6. A memória.

O quarto e último sentido interno é a memória., que regista e conserva as conclusões da razão particular. Os antigos escolásticos davam-lhe, no homem, o nome de reminiscência, para assinalarem, por uma designação diferente, a diferença do seu modo de operação que resulta de depender da inteligência. Mas o nome caiu em desuso, com esse sentido; dá-se-lhe por isso agora, geralmente, o nome de memória, que eles reservavam para a memória dos animais.

Guiada pelas relações reconhecidas pela razão particular, a memória faz reviver, no nosso espirito, os fatos de que a imaginação conserva a imagem. O que caracteriza a memória é que o fato recordado aparece com a sua feição de fato passado, reintegrado na ocasião e no ambiente em que se produziu. A simples imaginação não pode sugerir-nos imagens com esse caráter. A consciência do tempo exige a das relações dum fato particular com outros fatos particulares que sirvam de referências. Essas relações dependem da razão particular; só podem por isso ser registradas pela memória. Por esta, não nos lembramos só duma frase que ouvimos, como pela imaginação, mas de que foi dita num momento dado, e por uma determinada pessoa, isto, claro está, quando a recordação é perfeita. A memória recorda-nos o individual; requer a imagem com os seus caracteres particularizantes. Depende por isso dos sentidos, e está bem classificada como faculdade sensível.

A memória é movida pela vontade, que, partindo duma imagem que temos presente, a impele a procurar outra de que queremos recordar-nos. O processo por que a memória vai desenterrando sucessivamente as várias imagens, seguindo os laços estabelecidos pela razão particular, até atingir finalmente, quando a atinge, a imagem procurada, assemelha-se muito a um raciocínio, mas sem sair nunca do campo das coisas particulares. A recordação desejada aparece de maneira análoga à conclusão duma série de raciocínios.
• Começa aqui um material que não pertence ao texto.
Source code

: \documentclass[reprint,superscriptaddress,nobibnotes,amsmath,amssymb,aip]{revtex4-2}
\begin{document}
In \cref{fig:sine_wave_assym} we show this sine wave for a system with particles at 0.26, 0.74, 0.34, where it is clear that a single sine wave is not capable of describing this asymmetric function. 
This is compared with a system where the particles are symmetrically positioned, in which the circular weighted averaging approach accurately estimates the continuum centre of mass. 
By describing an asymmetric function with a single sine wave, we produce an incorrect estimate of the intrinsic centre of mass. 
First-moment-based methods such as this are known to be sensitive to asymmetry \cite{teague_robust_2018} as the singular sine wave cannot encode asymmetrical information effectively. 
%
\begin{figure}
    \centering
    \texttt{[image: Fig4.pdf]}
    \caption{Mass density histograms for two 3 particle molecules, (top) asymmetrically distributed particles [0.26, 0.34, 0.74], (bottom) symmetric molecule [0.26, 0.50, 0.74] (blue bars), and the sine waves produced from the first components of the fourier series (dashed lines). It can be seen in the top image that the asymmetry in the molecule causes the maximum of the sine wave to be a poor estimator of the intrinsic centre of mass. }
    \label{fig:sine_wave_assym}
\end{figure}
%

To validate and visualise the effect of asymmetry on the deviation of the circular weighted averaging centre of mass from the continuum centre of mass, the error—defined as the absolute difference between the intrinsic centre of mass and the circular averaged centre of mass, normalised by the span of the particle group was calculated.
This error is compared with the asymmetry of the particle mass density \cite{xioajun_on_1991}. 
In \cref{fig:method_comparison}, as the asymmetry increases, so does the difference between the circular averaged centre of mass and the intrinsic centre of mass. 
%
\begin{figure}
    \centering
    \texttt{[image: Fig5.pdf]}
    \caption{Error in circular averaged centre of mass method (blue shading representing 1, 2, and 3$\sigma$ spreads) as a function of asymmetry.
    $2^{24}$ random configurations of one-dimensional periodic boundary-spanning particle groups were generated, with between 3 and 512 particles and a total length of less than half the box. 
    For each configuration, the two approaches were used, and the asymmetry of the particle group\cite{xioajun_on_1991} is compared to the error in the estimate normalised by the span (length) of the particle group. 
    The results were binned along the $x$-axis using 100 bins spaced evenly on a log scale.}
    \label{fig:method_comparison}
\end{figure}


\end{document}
Da imagem de que partimos, passamos, por meio dum laço que as une, à imagem seguinte; desta a uma terceira; e assim sucessivamente, sempre sabendo, vagamente, o que procuramos, tentando, quando é preciso, os vários caminhos possíveis, até surgir, finalmente, a imagem de que precisamos, acompanhada do cortejo de circunstâncias que a situam no tempo.
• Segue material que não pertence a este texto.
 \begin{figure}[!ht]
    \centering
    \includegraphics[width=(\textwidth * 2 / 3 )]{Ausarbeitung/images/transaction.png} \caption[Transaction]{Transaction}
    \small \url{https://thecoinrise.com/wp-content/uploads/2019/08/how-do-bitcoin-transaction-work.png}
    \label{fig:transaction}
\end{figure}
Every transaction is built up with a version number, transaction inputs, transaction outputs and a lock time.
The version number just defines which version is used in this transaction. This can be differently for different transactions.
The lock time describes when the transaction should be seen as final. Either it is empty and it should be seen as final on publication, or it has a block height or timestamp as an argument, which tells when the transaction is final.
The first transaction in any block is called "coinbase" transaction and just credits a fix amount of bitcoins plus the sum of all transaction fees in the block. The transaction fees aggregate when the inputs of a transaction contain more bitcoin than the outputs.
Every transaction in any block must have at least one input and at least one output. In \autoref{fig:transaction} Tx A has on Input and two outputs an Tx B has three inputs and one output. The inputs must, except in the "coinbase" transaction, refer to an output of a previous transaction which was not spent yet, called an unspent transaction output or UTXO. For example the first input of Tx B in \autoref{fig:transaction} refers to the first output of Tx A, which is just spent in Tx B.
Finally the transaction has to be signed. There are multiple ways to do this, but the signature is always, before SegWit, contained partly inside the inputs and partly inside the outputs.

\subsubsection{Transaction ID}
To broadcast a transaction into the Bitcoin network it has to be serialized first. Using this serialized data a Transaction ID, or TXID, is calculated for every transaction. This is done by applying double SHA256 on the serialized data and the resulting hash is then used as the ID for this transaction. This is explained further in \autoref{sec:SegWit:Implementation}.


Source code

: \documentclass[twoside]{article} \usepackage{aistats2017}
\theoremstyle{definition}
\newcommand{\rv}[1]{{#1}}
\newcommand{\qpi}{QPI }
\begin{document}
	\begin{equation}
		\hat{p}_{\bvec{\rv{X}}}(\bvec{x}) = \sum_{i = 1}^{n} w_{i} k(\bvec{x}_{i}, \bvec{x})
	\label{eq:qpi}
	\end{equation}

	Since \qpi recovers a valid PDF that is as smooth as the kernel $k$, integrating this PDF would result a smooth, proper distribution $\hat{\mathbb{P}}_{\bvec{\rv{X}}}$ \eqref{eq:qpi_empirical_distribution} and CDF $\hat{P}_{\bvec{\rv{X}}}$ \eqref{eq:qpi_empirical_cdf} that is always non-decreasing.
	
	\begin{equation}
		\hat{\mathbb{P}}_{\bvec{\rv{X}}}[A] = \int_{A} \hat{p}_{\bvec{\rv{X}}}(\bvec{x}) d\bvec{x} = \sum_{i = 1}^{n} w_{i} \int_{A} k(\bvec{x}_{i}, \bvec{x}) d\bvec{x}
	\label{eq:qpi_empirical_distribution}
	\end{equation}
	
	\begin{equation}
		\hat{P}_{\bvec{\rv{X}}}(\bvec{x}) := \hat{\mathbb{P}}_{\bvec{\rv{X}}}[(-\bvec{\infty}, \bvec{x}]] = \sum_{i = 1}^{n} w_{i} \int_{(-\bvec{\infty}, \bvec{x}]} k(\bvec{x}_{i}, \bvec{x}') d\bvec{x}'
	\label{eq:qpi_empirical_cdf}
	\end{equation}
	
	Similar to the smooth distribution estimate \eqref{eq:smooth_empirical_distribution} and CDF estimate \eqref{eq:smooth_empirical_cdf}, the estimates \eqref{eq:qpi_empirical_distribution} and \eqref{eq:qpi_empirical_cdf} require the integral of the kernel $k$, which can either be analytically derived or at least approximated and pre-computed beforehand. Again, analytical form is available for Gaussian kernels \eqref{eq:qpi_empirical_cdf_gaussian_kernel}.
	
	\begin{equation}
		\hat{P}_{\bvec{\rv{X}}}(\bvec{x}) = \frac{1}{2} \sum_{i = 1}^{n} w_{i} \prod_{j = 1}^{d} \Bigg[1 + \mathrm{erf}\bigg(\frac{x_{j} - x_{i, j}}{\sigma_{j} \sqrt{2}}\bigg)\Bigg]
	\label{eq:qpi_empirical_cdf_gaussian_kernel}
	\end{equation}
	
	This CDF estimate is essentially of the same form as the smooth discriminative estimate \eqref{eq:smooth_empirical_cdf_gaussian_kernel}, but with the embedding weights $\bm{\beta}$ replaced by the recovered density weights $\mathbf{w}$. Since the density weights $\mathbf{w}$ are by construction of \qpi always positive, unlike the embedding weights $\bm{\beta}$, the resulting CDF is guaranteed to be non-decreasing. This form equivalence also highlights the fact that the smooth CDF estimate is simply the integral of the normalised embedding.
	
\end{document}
Escusado é dizer que, além desta atividade voluntária, a memória tem também uma atividade espontânea, ou provocada, independentemente da vontade, por fatos que atraem a nossa atenção. Essa atividade é inconsciente, muitas vezes; acontece, depois dum trabalho da memória de que não demos conta, encontrarmo-nos diante de fatos relacionados com outros em que pensámos anteriormente.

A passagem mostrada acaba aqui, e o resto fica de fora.